2024年10月10日、米国食品医薬品局(FDA)は、特定の基準を満たす進行性乳がんの成人患者に対し、イナボリシブをパルボシクリブおよびフルベストラントと併用する治療法を承認しました。この承認は、以下の患者にとって不可欠です。
- 内分泌療法抵抗性乳がん
- PIK3CA変異腫瘍
- ホルモン受容体(HR)陽性状態
- HER2陰性
- FDA承認検査で確認された、局所進行性または転移性の疾患
- 以前の内分泌療法終了後に再発を経験した。
研究概要
INAVO120試験は、イナボリシブとパルボシクリブおよびフルベストラントの併用療法の有効性と安全性を、プラセボとパルボシクリブおよびフルベストラントの併用療法と比較して評価した第III相臨床試験です。この試験は、PIK3CA変異、ホルモン受容体(HR)陽性、HER2陰性の乳がんのうち、局所進行または転移があり、内分泌療法に抵抗性を示す症例を対象としています。以下に、この試験の主なポイントをいくつか示します。

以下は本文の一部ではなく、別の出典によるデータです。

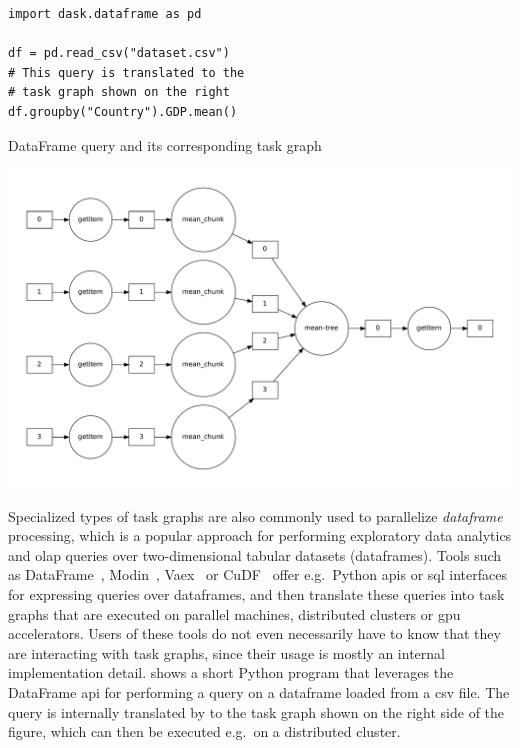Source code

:\begin{listing}[h]
	\begin{minipage}{.4\linewidth}
		\begin{verbatim}
import dask.dataframe as pd

df = pd.read_csv("dataset.csv")
# This query is translated to the
# task graph shown on the right
df.groupby("Country").GDP.mean()
	\end{verbatim}
		\caption{\dask{} DataFrame query and its corresponding task graph}
		\label{lst:dask-dataframe-example-1}
	\end{minipage}
	\begin{minipage}{.6\linewidth}
		\includegraphics[width=\linewidth]{imgs/dask-dataframe-1-graph}
	\end{minipage}
\end{listing}

Specialized types of task graphs are also commonly used to parallelize \emph{dataframe}
processing, which is a popular approach for performing exploratory data analytics and
\gls{olap} queries over two-dimensional tabular datasets (dataframes). Tools such as
\dask{} DataFrame~\cite{dask}, Modin~\cite{modin},
Vaex~\cite{vaex} or CuDF~\cite{cudf} offer e.g.\ Python
\glspl{api} or \gls{sql} interfaces for expressing queries over
dataframes, and then translate these queries into task graphs that are executed on parallel
machines, distributed clusters or \gls{gpu} accelerators. Users of these tools do not
even necessarily have to know that they are interacting with task graphs, since their usage is
mostly an internal implementation detail.  shows a short Python program that
leverages the \dask{} DataFrame \gls{api} for performing a query on a
dataframe loaded from a \gls{csv} file. The query is internally translated by
\dask{} to the task graph shown on the right side of the figure, which can then be
executed e.g.\ on a distributed cluster.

この研究には、内分泌療法を完了した後に病状が悪化した進行性乳がん患者325人が参加した。
患者は2つのグループに分けられた。
- 一方のグループには、イナボリシブ(9mgを1日1回)、パルボシクリブ(125mgを1日1回21日間投与後、7日間休薬)、およびフルベストラント(500mgを特定の日に投与)が投与された。
- もう一方のグループには、イナボリシブの代わりにプラセボが投与された。
主要評価項目は無増悪生存期間(PFS)であり、これは病状の進行または死亡までの期間と定義される。
研究結果
- 治療群(イナボリシブ+パルボシクリブ+フルベストラント)における無増悪生存期間の中央値は15.0ヶ月であったのに対し、プラセボ群では7.3ヶ月であった。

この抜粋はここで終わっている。